- **Activity**
Extract each line from the entries below that has the string "Finally" in it.

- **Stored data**
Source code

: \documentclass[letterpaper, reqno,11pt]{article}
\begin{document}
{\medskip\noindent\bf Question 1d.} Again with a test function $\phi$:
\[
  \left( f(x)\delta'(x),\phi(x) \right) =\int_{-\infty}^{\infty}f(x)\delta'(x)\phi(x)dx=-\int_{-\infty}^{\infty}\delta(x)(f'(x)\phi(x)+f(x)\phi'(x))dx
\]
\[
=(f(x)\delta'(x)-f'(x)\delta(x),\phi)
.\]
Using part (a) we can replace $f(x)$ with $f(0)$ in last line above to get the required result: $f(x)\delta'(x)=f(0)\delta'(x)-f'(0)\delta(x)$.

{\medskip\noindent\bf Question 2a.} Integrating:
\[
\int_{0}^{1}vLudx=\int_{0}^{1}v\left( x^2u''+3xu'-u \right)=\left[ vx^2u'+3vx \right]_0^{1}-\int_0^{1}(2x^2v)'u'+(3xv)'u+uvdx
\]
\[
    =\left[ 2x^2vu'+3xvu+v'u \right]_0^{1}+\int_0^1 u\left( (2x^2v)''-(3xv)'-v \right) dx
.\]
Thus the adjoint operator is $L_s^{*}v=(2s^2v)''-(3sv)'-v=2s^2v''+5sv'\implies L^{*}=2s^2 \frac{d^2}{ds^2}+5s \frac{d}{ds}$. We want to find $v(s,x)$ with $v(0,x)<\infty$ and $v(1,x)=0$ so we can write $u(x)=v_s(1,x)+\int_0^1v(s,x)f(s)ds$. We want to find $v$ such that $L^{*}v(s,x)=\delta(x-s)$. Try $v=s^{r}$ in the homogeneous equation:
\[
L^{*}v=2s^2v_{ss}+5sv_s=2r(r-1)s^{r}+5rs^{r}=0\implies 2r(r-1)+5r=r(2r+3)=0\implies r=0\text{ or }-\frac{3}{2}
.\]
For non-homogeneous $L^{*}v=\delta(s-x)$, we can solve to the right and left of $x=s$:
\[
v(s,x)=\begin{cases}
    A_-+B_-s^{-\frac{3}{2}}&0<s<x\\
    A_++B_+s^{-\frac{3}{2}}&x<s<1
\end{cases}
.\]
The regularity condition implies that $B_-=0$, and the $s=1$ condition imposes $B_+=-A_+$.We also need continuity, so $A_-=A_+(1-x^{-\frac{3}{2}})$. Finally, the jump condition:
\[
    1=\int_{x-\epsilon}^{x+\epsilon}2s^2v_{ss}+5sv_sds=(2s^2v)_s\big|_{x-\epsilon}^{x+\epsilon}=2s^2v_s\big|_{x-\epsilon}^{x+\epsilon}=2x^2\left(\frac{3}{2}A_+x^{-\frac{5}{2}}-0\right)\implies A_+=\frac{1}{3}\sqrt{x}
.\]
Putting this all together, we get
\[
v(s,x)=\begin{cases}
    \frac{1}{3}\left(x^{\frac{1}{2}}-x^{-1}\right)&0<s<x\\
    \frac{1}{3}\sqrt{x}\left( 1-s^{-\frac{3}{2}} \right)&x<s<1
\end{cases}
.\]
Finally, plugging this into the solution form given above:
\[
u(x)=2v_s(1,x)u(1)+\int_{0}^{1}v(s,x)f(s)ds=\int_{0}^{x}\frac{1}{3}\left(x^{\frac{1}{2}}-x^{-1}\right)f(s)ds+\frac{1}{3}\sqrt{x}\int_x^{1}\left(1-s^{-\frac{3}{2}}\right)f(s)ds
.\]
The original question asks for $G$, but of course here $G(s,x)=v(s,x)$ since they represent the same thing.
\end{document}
...
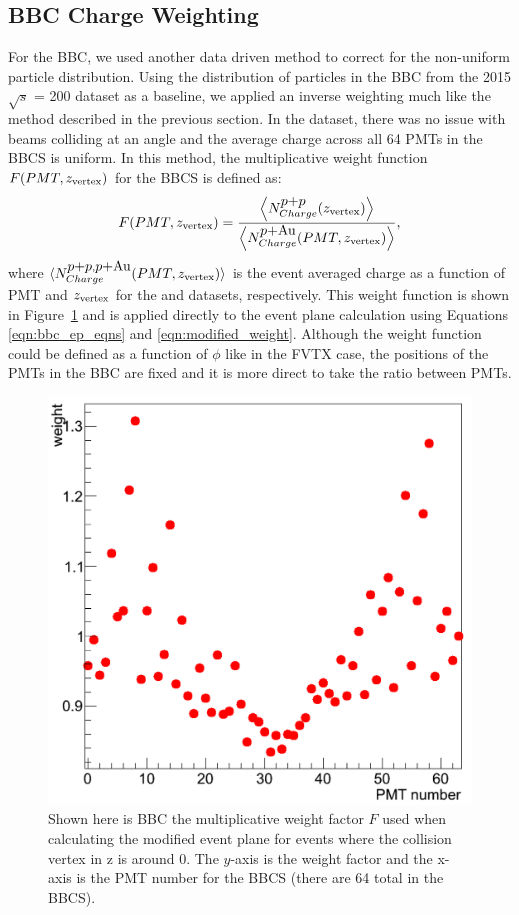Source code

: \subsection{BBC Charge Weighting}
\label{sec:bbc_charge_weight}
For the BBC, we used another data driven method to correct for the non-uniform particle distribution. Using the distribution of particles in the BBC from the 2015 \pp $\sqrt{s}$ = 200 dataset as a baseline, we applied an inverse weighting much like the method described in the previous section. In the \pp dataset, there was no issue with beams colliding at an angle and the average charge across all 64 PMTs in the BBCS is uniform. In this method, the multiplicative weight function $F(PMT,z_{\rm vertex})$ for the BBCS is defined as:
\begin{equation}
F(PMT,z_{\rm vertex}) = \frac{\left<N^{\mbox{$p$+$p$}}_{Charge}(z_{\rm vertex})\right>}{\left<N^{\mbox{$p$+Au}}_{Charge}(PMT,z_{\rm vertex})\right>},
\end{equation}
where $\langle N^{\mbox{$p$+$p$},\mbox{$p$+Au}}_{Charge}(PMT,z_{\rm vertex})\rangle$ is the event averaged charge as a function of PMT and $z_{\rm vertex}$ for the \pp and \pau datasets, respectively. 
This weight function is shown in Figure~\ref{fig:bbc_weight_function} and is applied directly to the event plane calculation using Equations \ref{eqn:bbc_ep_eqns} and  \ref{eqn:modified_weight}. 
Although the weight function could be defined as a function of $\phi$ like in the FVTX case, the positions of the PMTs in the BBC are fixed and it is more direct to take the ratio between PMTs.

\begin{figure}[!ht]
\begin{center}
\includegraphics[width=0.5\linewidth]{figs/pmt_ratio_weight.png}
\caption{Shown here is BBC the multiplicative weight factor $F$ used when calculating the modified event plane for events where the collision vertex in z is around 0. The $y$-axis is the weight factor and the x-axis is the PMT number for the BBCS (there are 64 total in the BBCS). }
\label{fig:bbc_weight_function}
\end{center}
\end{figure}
...
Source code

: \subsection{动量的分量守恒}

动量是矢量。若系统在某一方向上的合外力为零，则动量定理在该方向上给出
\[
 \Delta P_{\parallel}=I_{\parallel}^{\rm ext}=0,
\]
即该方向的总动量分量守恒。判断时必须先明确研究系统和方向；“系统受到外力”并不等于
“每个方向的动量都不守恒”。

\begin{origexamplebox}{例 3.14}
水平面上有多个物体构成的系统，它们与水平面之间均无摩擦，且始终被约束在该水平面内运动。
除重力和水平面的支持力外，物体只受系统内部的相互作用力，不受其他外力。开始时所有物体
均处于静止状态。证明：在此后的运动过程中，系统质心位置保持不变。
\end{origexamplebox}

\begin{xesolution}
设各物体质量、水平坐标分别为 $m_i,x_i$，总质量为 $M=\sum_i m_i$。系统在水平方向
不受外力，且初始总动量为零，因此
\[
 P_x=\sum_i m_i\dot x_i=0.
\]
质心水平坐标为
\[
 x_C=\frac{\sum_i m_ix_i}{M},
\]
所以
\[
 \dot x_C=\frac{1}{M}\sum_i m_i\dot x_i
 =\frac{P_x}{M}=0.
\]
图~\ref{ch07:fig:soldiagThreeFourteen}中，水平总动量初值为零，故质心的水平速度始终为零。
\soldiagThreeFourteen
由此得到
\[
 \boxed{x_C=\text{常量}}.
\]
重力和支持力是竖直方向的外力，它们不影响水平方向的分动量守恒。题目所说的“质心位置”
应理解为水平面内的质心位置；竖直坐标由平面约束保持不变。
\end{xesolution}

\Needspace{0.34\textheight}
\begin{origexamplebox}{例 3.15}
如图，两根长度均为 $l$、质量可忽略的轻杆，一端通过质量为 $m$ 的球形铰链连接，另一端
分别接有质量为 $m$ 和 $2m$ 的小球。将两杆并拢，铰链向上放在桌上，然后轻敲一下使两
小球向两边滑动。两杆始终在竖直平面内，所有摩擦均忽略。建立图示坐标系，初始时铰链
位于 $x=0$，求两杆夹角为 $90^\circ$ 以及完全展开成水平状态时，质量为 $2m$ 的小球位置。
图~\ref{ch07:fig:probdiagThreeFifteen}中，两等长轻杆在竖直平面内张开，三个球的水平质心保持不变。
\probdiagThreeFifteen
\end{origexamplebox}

- **Response to this task**
The regularity condition implies that $B_-=0$, and the $s=1$ condition imposes $B_+=-A_+$.We also need continuity, so $A_-=A_+(1-x^{-\frac{3}{2}})$. Finally, the jump condition:
Finally, plugging this into the solution form given above:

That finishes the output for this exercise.